Data provided START
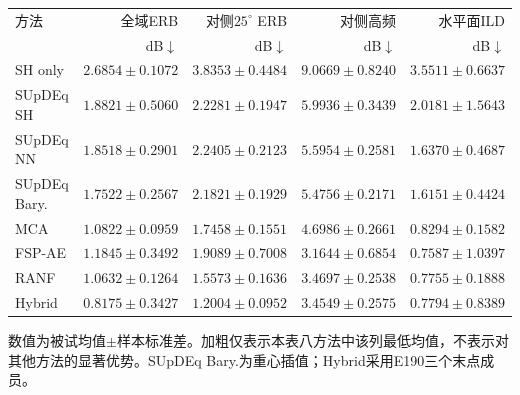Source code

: \begin{table}[htbp]
\centering\small
\setlength{\tabcolsep}{3pt}
\begin{tabular}{lrrrr}
\toprule
方法 & 全域ERB & 对侧$25^\circ$ ERB & 对侧高频 & 水平面ILD\\
 & dB$\downarrow$ & dB$\downarrow$ & dB$\downarrow$ & dB$\downarrow$\\
\midrule
SH only & $2.6854 \pm 0.1072$ & $3.8353 \pm 0.4484$ & $9.0669 \pm 0.8240$ & $3.5511 \pm 0.6637$ \\
SUpDEq SH & $1.8821 \pm 0.5060$ & $2.2281 \pm 0.1947$ & $5.9936 \pm 0.3439$ & $2.0181 \pm 1.5643$ \\
SUpDEq NN & $1.8518 \pm 0.2901$ & $2.2405 \pm 0.2123$ & $5.5954 \pm 0.2581$ & $1.6370 \pm 0.4687$ \\
SUpDEq Bary. & $1.7522 \pm 0.2567$ & $2.1821 \pm 0.1929$ & $5.4756 \pm 0.2171$ & $1.6151 \pm 0.4424$ \\
MCA & $1.0822 \pm 0.0959$ & $1.7458 \pm 0.1551$ & $4.6986 \pm 0.2661$ & $0.8294 \pm 0.1582$ \\
FSP-AE & $1.1845 \pm 0.3492$ & $1.9089 \pm 0.7008$ & $\mathbf{3.1644} \pm 0.6854$ & $\mathbf{0.7587} \pm 1.0397$ \\
RANF & $1.0632 \pm 0.1264$ & $1.5573 \pm 0.1636$ & $3.4697 \pm 0.2538$ & $0.7755 \pm 0.1888$ \\
Hybrid & $\mathbf{0.8175} \pm 0.3427$ & $\mathbf{1.2004} \pm 0.0952$ & $3.4549 \pm 0.2575$ & $0.7794 \pm 0.8389$ \\
\bottomrule
\end{tabular}
\par\smallskip
\parbox{\linewidth}{\footnotesize 数值为被试均值$\pm$样本标准差。加粗仅表示本表八方法中该列最低均值，不表示对其他方法的显著优势。SUpDEq Bary.为重心插值；Hybrid采用E190三个末点成员。}
\end{table}
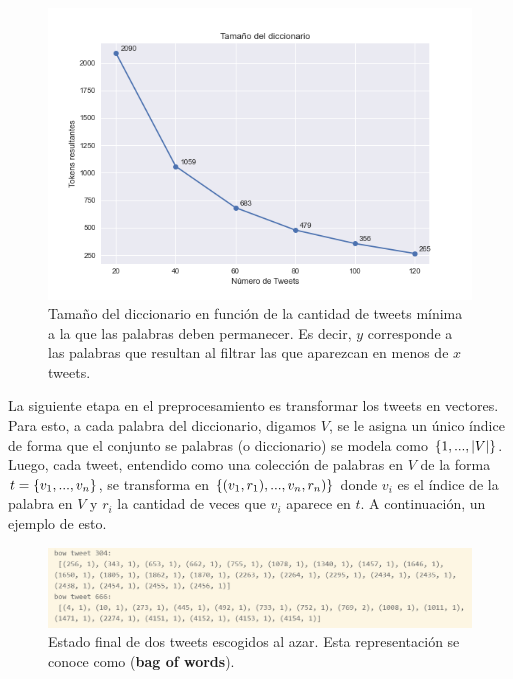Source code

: \documentclass{article}
\begin{document}
	\begin{figure}[H]
		\centering
		\includegraphics[scale=.5]{../imgs/no_below_len_dict.png}
		\caption{Tamaño del diccionario en función de la cantidad de tweets mínima a la que las palabras deben permanecer. Es decir, $y$ corresponde a las palabras que resultan al filtrar las que aparezcan en menos de $x$ tweets.}
	\end{figure}

	

	La siguiente etapa en el preprocesamiento es transformar los tweets en vectores. Para esto, a cada palabra del diccionario, digamos $V$, se le asigna un único índice de forma que el conjunto se palabras (o diccionario) se modela como $\left\{1,...,|V|\right\}$. Luego, cada tweet, entendido como una colección de palabras en $V$ de la forma $t=\left\{v_1,...,v_n\right\}$, se transforma en $\left\{(v_1,r_1),...,v_n,r_n)\right\}$ donde $v_i$ es el índice de la palabra en $V$ y $r_i$ la cantidad de veces que $v_i$ aparece en $t$. A continuación, un ejemplo de esto.
	
	\begin{figure}[H]
		\centering
		\includegraphics[scale=.5]{../imgs/bow_tweet_informe.png}
		\caption{Estado final de dos tweets escogidos al azar. Esta representación se conoce como  (\textbf{bag of words}).}
		\label{fig: bow_example}
	\end{figure}
	
\end{document}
Data provided END
**Work item**: Write the entries above out in full, exactly, with no images.

**Task response**:
Source code

: \begin{table}[htbp]
\centering\small
\setlength{\tabcolsep}{3pt}
\begin{tabular}{lrrrr}
\toprule
方法 & 全域ERB & 对侧$25^\circ$ ERB & 对侧高频 & 水平面ILD\\
 & dB$\downarrow$ & dB$\downarrow$ & dB$\downarrow$ & dB$\downarrow$\\
\midrule
SH only & $2.6854 \pm 0.1072$ & $3.8353 \pm 0.4484$ & $9.0669 \pm 0.8240$ & $3.5511 \pm 0.6637$ \\
SUpDEq SH & $1.8821 \pm 0.5060$ & $2.2281 \pm 0.1947$ & $5.9936 \pm 0.3439$ & $2.0181 \pm 1.5643$ \\
SUpDEq NN & $1.8518 \pm 0.2901$ & $2.2405 \pm 0.2123$ & $5.5954 \pm 0.2581$ & $1.6370 \pm 0.4687$ \\
SUpDEq Bary. & $1.7522 \pm 0.2567$ & $2.1821 \pm 0.1929$ & $5.4756 \pm 0.2171$ & $1.6151 \pm 0.4424$ \\
MCA & $1.0822 \pm 0.0959$ & $1.7458 \pm 0.1551$ & $4.6986 \pm 0.2661$ & $0.8294 \pm 0.1582$ \\
FSP-AE & $1.1845 \pm 0.3492$ & $1.9089 \pm 0.7008$ & $\mathbf{3.1644} \pm 0.6854$ & $\mathbf{0.7587} \pm 1.0397$ \\
RANF & $1.0632 \pm 0.1264$ & $1.5573 \pm 0.1636$ & $3.4697 \pm 0.2538$ & $0.7755 \pm 0.1888$ \\
Hybrid & $\mathbf{0.8175} \pm 0.3427$ & $\mathbf{1.2004} \pm 0.0952$ & $3.4549 \pm 0.2575$ & $0.7794 \pm 0.8389$ \\
\bottomrule
\end{tabular}
\par\smallskip
\parbox{\linewidth}{\footnotesize 数值为被试均值$\pm$样本标准差。加粗仅表示本表八方法中该列最低均值，不表示对其他方法的显著优势。SUpDEq Bary.为重心插值；Hybrid采用E190三个末点成员。}
\end{table}
Source code

: \documentclass{article}
\begin{document}
	\begin{figure}[H]
		\centering
		\includegraphics[scale=.5]{../imgs/no_below_len_dict.png}
		\caption{Tamaño del diccionario en función de la cantidad de tweets mínima a la que las palabras deben permanecer. Es decir, $y$ corresponde a las palabras que resultan al filtrar las que aparezcan en menos de $x$ tweets.}
	\end{figure}

	

	La siguiente etapa en el preprocesamiento es transformar los tweets en vectores. Para esto, a cada palabra del diccionario, digamos $V$, se le asigna un único índice de forma que el conjunto se palabras (o diccionario) se modela como $\left\{1,...,|V|\right\}$. Luego, cada tweet, entendido como una colección de palabras en $V$ de la forma $t=\left\{v_1,...,v_n\right\}$, se transforma en $\left\{(v_1,r_1),...,v_n,r_n)\right\}$ donde $v_i$ es el índice de la palabra en $V$ y $r_i$ la cantidad de veces que $v_i$ aparece en $t$. A continuación, un ejemplo de esto.
	
	\begin{figure}[H]
		\centering
		\includegraphics[scale=.5]{../imgs/bow_tweet_informe.png}
		\caption{Estado final de dos tweets escogidos al azar. Esta representación se conoce como  (\textbf{bag of words}).}
		\label{fig: bow_example}
	\end{figure}
	
\end{document}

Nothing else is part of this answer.